From the first line to the last, reproduce the data exactly.

Provided data: Begin

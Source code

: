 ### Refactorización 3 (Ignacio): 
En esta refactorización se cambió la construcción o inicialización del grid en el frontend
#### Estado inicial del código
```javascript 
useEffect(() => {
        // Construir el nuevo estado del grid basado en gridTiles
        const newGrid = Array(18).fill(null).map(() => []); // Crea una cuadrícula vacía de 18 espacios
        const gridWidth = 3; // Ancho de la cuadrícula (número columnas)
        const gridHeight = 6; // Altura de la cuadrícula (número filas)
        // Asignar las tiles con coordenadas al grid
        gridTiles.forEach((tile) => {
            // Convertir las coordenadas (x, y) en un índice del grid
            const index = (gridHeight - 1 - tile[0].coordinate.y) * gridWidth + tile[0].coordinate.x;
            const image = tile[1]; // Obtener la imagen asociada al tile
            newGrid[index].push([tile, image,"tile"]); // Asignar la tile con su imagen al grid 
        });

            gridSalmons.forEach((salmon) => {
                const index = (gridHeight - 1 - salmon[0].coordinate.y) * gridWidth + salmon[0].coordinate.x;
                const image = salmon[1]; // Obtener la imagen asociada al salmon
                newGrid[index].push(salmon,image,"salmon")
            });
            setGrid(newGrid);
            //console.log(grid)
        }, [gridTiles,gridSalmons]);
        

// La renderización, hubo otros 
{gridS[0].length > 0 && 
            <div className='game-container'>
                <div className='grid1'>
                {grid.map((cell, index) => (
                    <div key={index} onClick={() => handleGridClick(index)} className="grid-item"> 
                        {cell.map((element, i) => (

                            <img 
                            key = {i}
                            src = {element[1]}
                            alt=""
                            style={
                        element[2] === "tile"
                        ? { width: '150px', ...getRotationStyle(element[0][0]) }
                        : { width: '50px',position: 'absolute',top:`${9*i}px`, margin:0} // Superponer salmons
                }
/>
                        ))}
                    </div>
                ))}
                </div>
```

Provided data: End

## Problem solution
Source code

: ### Refactorización 3 (Ignacio): 
En esta refactorización se cambió la construcción o inicialización del grid en el frontend
#### Estado inicial del código
```javascript 
useEffect(() => {
        // Construir el nuevo estado del grid basado en gridTiles
        const newGrid = Array(18).fill(null).map(() => []); // Crea una cuadrícula vacía de 18 espacios
        const gridWidth = 3; // Ancho de la cuadrícula (número columnas)
        const gridHeight = 6; // Altura de la cuadrícula (número filas)
        // Asignar las tiles con coordenadas al grid
        gridTiles.forEach((tile) => {
            // Convertir las coordenadas (x, y) en un índice del grid
            const index = (gridHeight - 1 - tile[0].coordinate.y) * gridWidth + tile[0].coordinate.x;
            const image = tile[1]; // Obtener la imagen asociada al tile
            newGrid[index].push([tile, image,"tile"]); // Asignar la tile con su imagen al grid 
        });

            gridSalmons.forEach((salmon) => {
                const index = (gridHeight - 1 - salmon[0].coordinate.y) * gridWidth + salmon[0].coordinate.x;
                const image = salmon[1]; // Obtener la imagen asociada al salmon
                newGrid[index].push(salmon,image,"salmon")
            });
            setGrid(newGrid);
            //console.log(grid)
        }, [gridTiles,gridSalmons]);
        

// La renderización, hubo otros 
{gridS[0].length > 0 && 
            <div className='game-container'>
                <div className='grid1'>
                {grid.map((cell, index) => (
                    <div key={index} onClick={() => handleGridClick(index)} className="grid-item"> 
                        {cell.map((element, i) => (

                            <img 
                            key = {i}
                            src = {element[1]}
                            alt=""
                            style={
                        element[2] === "tile"
                        ? { width: '150px', ...getRotationStyle(element[0][0]) }
                        : { width: '50px',position: 'absolute',top:`${9*i}px`, margin:0} // Superponer salmons
                }
/>
                        ))}
                    </div>
                ))}
                </div>
```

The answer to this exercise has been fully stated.